I am looking at a problem that roughly says
If $a,b \in [0,1)$, and $\lfloor na\rfloor+\lfloor nb\rfloor=\lfloor n(a+b)\rfloor$ for every $n\in\mathbb{N}$, then $a=0$ or $b=0$.
The proof that was supplied was the following:
Assume $ab\neq 0$ and write $a=2^{-a_1}+2^{-a_2}+\ldots+2^{-a_s}$, and $b=2^{-b_1}+2^{-b_2}+\ldots+2^{-b_t}$, and wlog let $b_t\geq a_s$. Then taking $n=2^{b_t}-1$ gives $$\lfloor na\rfloor+\lfloor nb\rfloor=\Big\lfloor \sum_i 2^{b_t-a_i}-a\Big\rfloor+\Big\lfloor \sum_i 2^{b_t-b_i}-b\Big\rfloor=\sum_i 2^{b_t-a_i}-1+\sum_i 2^{b_t-b_i}-1,$$ whereas the RHS becomes $$\lfloor n(a+b)\rfloor=\Big\lfloor\sum_i 2^{b_t-a_i}+\sum_i 2^{b_t-b_i}-a-b\Big\rfloor=\sum_i 2^{b_t-a_i}+\sum_i 2^{b_t-b_i}-1,$$ a contradiction.

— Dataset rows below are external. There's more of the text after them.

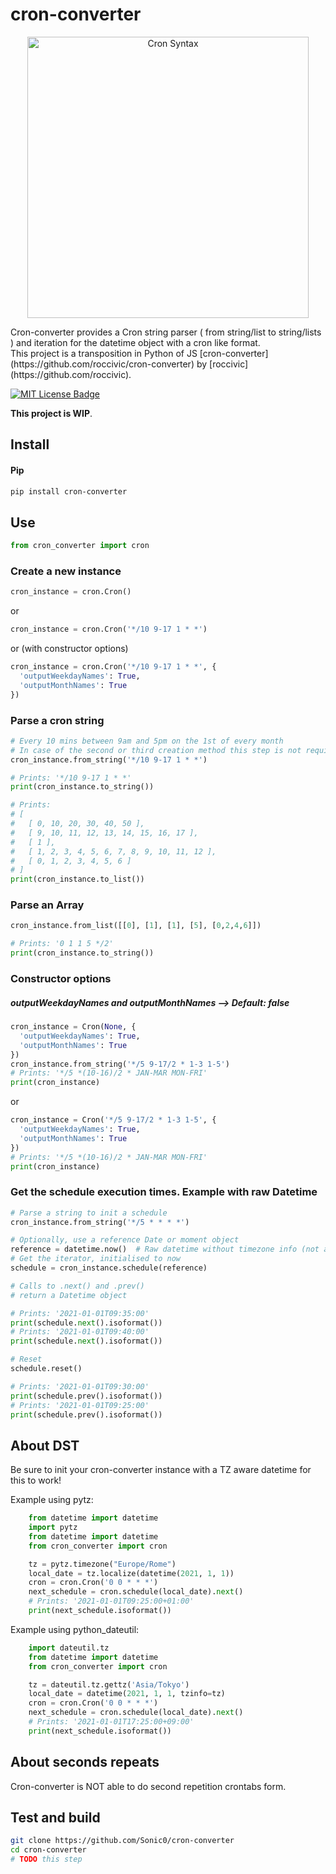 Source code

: # cron-converter
<p align="center">
  <img src="https://cdn.webservertalk.com/wp-content/uploads/cron-jobs-656x410.png" width="450" title="Cron Syntax">
</p>
Cron-converter provides a Cron string parser ( from string/list to string/lists ) and iteration for the datetime object with a cron like format. <br>
This project is a transposition in Python of JS [cron-converter](https://github.com/roccivic/cron-converter) by [roccivic](https://github.com/roccivic). 

[![MIT License Badge](https://img.shields.io/badge/license-MIT-blue.svg)](https://github.com/Sonic0/cron-converter/blob/master/LICENCE)

__This project is WIP__.

## Install

#### Pip
```bash
pip install cron-converter
```

## Use
```python
from cron_converter import cron
```

### Create a new instance
```python
cron_instance = cron.Cron()
```
or
```python
cron_instance = cron.Cron('*/10 9-17 1 * *')
```
or (with constructor options)
```python
cron_instance = cron.Cron('*/10 9-17 1 * *', {
  'outputWeekdayNames': True,
  'outputMonthNames': True
})
```

### Parse a cron string
```python
# Every 10 mins between 9am and 5pm on the 1st of every month
# In case of the second or third creation method this step is not required
cron_instance.from_string('*/10 9-17 1 * *')

# Prints: '*/10 9-17 1 * *'
print(cron_instance.to_string())

# Prints:
# [
#   [ 0, 10, 20, 30, 40, 50 ],
#   [ 9, 10, 11, 12, 13, 14, 15, 16, 17 ],
#   [ 1 ],
#   [ 1, 2, 3, 4, 5, 6, 7, 8, 9, 10, 11, 12 ],
#   [ 0, 1, 2, 3, 4, 5, 6 ]
# ]
print(cron_instance.to_list())
```

### Parse an Array
```python
cron_instance.from_list([[0], [1], [1], [5], [0,2,4,6]])

# Prints: '0 1 1 5 */2'
print(cron_instance.to_string())
```

### Constructor options

##### outputWeekdayNames and outputMonthNames --> Default: false

```python
cron_instance = Cron(None, {
  'outputWeekdayNames': True,
  'outputMonthNames': True
})
cron_instance.from_string('*/5 9-17/2 * 1-3 1-5')
# Prints: '*/5 *(10-16)/2 * JAN-MAR MON-FRI'
print(cron_instance)
```
or
```python
cron_instance = Cron('*/5 9-17/2 * 1-3 1-5', {
  'outputWeekdayNames': True,
  'outputMonthNames': True
})
# Prints: '*/5 *(10-16)/2 * JAN-MAR MON-FRI'
print(cron_instance)
```

### Get the schedule execution times. Example with raw Datetime
```python
# Parse a string to init a schedule
cron_instance.from_string('*/5 * * * *')

# Optionally, use a reference Date or moment object
reference = datetime.now()  # Raw datetime without timezone info (not aware)
# Get the iterator, initialised to now
schedule = cron_instance.schedule(reference)

# Calls to .next() and .prev()
# return a Datetime object

# Prints: '2021-01-01T09:35:00'
print(schedule.next().isoformat())
# Prints: '2021-01-01T09:40:00'
print(schedule.next().isoformat())

# Reset
schedule.reset()

# Prints: '2021-01-01T09:30:00'
print(schedule.prev().isoformat())
# Prints: '2021-01-01T09:25:00'
print(schedule.prev().isoformat())
```

## About DST
Be sure to init your cron-converter instance with a TZ aware datetime for this to work!

Example using pytz:
```python
    from datetime import datetime
    import pytz
    from datetime import datetime
    from cron_converter import cron

    tz = pytz.timezone("Europe/Rome")
    local_date = tz.localize(datetime(2021, 1, 1))
    cron = cron.Cron('0 0 * * *')
    next_schedule = cron.schedule(local_date).next()
    # Prints: '2021-01-01T09:25:00+01:00'
    print(next_schedule.isoformat())
```
Example using python_dateutil:
```python
    import dateutil.tz
    from datetime import datetime
    from cron_converter import cron

    tz = dateutil.tz.gettz('Asia/Tokyo')
    local_date = datetime(2021, 1, 1, tzinfo=tz)
    cron = cron.Cron('0 0 * * *')
    next_schedule = cron.schedule(local_date).next()
    # Prints: '2021-01-01T17:25:00+09:00'
    print(next_schedule.isoformat())
```

## About seconds repeats
Cron-converter is NOT able to do second repetition crontabs form.

## Test and build

```bash
git clone https://github.com/Sonic0/cron-converter
cd cron-converter
# TODO this step
```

However as far as I can see this only applies if $a,b$ have finite decimal representations in base 2. Once one generalises to arbitrary $a,b\in[0,1)$ I think this proof becomes insufficient.
So I was wondering if there is a proof that can show this result for all such $a,b$, or if this result actually fails without the assumption that $a,b$ have finite base 2 decimal representations.